(Work order) Every line of the entries below from the one containing "All'improvviso Y. è" to the one containing "La mia bici è", both ends included, must be written out exactly. No other line belongs in the answer.

═══ Provided material

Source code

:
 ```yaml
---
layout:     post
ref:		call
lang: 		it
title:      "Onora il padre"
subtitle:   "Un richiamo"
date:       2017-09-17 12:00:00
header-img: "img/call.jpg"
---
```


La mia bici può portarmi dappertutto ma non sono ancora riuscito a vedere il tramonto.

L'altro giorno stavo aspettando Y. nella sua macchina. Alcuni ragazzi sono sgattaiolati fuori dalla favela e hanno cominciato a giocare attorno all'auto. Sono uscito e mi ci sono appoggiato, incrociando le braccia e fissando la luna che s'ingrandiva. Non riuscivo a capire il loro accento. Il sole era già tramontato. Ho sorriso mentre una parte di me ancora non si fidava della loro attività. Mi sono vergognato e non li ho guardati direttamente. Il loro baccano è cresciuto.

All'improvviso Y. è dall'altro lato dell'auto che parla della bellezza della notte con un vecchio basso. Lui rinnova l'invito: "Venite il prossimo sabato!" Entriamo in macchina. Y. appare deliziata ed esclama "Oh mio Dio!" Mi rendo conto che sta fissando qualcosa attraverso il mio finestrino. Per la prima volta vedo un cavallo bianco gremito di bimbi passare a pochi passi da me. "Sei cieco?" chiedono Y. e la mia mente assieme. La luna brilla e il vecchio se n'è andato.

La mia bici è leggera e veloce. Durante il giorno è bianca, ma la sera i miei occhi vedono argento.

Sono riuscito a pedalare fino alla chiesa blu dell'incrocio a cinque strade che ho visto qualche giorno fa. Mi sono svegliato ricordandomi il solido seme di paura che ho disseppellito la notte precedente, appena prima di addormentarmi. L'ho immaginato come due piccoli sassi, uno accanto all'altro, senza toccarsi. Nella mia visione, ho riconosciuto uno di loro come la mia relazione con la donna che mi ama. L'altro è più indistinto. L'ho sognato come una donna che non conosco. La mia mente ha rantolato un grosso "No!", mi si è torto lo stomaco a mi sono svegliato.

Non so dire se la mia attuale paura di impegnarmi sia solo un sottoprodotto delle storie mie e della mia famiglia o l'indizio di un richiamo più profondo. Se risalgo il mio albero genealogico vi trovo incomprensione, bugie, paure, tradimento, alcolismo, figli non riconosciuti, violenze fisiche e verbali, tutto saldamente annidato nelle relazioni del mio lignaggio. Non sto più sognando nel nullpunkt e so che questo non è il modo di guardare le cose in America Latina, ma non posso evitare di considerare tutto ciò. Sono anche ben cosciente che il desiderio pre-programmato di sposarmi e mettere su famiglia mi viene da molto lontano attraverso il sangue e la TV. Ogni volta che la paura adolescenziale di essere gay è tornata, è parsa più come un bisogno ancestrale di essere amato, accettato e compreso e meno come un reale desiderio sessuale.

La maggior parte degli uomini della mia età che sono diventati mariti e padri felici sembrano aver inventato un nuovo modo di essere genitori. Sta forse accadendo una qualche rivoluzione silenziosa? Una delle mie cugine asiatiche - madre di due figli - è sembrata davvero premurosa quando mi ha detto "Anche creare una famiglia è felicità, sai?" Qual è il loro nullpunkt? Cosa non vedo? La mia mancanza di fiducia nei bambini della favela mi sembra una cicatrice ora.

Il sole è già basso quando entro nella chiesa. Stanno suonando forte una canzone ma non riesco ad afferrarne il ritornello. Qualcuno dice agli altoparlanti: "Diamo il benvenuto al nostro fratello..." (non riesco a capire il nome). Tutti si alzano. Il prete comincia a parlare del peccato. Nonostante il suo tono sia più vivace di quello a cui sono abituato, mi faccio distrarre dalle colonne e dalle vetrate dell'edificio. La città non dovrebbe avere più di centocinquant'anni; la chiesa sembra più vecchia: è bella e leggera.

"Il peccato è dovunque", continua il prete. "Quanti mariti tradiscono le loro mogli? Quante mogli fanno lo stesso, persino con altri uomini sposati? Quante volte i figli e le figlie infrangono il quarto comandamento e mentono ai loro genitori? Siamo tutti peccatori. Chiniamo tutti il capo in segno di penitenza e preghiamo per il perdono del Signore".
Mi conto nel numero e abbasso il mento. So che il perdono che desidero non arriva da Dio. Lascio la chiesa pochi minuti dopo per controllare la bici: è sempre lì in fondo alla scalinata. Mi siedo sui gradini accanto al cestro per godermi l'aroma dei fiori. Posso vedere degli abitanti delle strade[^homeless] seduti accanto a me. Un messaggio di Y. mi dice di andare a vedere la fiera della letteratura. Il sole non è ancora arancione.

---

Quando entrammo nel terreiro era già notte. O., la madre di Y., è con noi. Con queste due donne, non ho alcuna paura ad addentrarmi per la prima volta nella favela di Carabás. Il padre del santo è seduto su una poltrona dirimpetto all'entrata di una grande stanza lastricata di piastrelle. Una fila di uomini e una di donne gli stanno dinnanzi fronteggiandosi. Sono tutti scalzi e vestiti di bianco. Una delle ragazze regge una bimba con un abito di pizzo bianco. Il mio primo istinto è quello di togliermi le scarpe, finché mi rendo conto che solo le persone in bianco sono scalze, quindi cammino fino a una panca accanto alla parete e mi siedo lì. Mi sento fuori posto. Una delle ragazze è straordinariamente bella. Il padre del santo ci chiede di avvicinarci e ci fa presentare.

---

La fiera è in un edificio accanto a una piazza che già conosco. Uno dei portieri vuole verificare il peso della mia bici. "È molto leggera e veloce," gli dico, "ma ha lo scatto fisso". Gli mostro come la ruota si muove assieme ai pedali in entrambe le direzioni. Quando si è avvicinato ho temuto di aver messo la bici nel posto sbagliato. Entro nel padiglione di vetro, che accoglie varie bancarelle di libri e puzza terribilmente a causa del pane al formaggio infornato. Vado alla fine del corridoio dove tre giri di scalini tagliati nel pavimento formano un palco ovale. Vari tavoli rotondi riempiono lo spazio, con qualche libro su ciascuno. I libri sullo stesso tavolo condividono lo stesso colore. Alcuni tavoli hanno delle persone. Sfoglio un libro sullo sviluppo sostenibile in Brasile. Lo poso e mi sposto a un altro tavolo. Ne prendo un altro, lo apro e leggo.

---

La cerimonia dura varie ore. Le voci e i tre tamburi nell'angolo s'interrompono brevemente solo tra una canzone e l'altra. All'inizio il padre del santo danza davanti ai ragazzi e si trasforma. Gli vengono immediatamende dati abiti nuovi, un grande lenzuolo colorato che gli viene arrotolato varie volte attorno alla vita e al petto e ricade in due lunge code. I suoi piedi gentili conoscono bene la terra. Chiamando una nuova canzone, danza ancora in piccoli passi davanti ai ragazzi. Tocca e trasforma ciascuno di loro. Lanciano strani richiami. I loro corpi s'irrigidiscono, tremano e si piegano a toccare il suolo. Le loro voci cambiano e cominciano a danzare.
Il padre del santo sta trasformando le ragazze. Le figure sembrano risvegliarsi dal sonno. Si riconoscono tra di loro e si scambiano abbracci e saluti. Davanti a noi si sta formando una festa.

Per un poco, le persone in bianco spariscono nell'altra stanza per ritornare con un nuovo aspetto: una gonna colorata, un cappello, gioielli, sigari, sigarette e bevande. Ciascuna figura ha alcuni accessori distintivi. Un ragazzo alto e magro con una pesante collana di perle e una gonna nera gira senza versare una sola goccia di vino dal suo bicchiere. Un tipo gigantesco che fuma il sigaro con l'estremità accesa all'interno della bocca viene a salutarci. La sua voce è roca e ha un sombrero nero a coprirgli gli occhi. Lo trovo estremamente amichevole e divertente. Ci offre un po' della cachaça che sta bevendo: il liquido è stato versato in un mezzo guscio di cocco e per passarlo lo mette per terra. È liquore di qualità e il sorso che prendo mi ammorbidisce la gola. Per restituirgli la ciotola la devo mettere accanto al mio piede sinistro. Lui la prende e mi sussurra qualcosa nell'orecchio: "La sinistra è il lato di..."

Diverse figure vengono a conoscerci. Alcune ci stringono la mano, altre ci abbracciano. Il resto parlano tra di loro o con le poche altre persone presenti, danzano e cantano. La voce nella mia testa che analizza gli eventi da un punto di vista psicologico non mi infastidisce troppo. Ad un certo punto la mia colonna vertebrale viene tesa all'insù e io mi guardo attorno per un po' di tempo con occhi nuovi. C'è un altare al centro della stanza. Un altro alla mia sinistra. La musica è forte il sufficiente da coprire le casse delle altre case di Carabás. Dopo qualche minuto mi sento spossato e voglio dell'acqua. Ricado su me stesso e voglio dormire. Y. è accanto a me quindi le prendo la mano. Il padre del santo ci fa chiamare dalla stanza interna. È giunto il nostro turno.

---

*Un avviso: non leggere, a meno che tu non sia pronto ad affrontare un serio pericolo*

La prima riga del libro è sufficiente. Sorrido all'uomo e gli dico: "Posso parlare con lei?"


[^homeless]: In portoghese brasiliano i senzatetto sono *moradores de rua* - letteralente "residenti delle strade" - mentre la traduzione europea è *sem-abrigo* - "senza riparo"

══════

(Exercise output)
All'improvviso Y. è dall'altro lato dell'auto che parla della bellezza della notte con un vecchio basso. Lui rinnova l'invito: "Venite il prossimo sabato!" Entriamo in macchina. Y. appare deliziata ed esclama "Oh mio Dio!" Mi rendo conto che sta fissando qualcosa attraverso il mio finestrino. Per la prima volta vedo un cavallo bianco gremito di bimbi passare a pochi passi da me. "Sei cieco?" chiedono Y. e la mia mente assieme. La luna brilla e il vecchio se n'è andato.

La mia bici è leggera e veloce. Durante il giorno è bianca, ma la sera i miei occhi vedono argento.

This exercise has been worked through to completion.